Office Practicum
Ensures Timely and Correct Vaccinations
with Amzi! and Delphi
Visual
Data LLC provides a Windows software product called Office Practicum for
pediatrician's offices. It keeps medical records for patients and performs
all of the "data" and "processing" functions you might
expect.
One of the items it tracks for a patient is vaccination history. It turns
out that one of the problems for a pediatrician is following all of the
complex rules and regulations for vaccinations, and scheduling children
for future appointments based on their vaccination needs.

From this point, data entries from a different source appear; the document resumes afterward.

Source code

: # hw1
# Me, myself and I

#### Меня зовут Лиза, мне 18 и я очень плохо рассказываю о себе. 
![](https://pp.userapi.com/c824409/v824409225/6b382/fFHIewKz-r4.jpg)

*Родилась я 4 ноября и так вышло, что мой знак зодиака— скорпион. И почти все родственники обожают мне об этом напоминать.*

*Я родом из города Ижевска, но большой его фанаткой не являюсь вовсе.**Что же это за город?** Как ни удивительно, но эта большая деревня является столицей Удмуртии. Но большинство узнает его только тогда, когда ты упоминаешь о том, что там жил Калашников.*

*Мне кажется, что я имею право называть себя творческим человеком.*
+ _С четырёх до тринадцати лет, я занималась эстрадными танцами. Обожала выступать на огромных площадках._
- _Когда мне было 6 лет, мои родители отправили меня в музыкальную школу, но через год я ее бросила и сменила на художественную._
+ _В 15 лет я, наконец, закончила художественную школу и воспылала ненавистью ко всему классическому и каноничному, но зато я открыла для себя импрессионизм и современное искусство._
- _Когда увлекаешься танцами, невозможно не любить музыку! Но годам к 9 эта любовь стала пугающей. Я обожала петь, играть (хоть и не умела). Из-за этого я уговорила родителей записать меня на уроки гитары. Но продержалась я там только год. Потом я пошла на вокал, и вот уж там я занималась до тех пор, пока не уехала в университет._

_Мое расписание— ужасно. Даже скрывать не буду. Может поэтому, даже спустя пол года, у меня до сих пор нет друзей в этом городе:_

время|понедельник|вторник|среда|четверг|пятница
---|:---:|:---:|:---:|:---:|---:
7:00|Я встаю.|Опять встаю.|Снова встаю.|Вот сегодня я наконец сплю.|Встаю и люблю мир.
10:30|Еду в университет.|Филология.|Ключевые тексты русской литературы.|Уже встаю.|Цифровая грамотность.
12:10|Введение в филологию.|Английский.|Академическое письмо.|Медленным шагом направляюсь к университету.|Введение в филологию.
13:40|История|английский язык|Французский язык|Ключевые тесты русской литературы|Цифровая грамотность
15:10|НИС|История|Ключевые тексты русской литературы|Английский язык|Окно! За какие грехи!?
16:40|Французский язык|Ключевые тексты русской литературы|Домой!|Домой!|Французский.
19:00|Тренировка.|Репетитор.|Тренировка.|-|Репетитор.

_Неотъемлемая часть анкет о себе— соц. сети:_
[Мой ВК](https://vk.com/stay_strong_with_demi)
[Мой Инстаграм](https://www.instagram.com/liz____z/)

Customers asked Visual Data to provide a feature in Office Practicum
that would tell what vaccinations were up-to-date for a child on a visit,
and which were due. It should also be able to provide reports on each
child analyzing their vaccination histories, making sure they were in
compliance with regulations for schools and summer camps. This took Visual
Data into the realm of encoding logical knowledge. The knowledge about
vaccinations is published in papers made available by the CDC. Each vaccine
has one or more schedules of doses, based on the particular type of vaccine,
and each has numerous exception rules that describe conditions when a
vaccination may or may not be given.
There are a number of interesting observations to be made about this
application.
Data and Process First, then Logic
The first relates to the Stanford comment about AI in medicine, which
was that AI had not advanced due to the lack of data. They observed that
AI is really the encoding of logical relationships, but, without entities
for the logical knowledge to reason over, there is no practical value
in automating the logic. The vaccination program illustrates this.
People in the past have worked on AI systems to automate vaccination
logic, but the patient data on vaccination history was not readily available.
It had to be typed in by hand as input to the system in order to get a
vaccination schedule. However, any medical practitioner experienced in
vaccinations could figure out the schedule directly from the data in about
the same time without having to engage a computer in the process. So there
wasn't much point.
Office Practicum provides enough help in the day-to-day business of running
a pediatricians office to make the data collection on patient histories
comes naturally. Because that data is in the computer, and because the
office is already using the computer for other aspects of managing the
patient, it now makes sense to automate the logical knowledge for vaccination
scheduling. In fact, it was the customers who started to ask for this
feature, after using the software. They noted that all the vaccination
information was in the computer, so why couldn't it automatically generate
the vaccination schedules.
Procedural Code Works, but is Impractical
Visual
Data first attacked the problem by attempting to encode the vaccination
logic using procedural code. In their case the application is developed
in Borland's Delphi, and they used Pascal for the encoding. The software
worked, but was difficult to write, and was in a large complex module,
and only provided some of the features they wanted to provide.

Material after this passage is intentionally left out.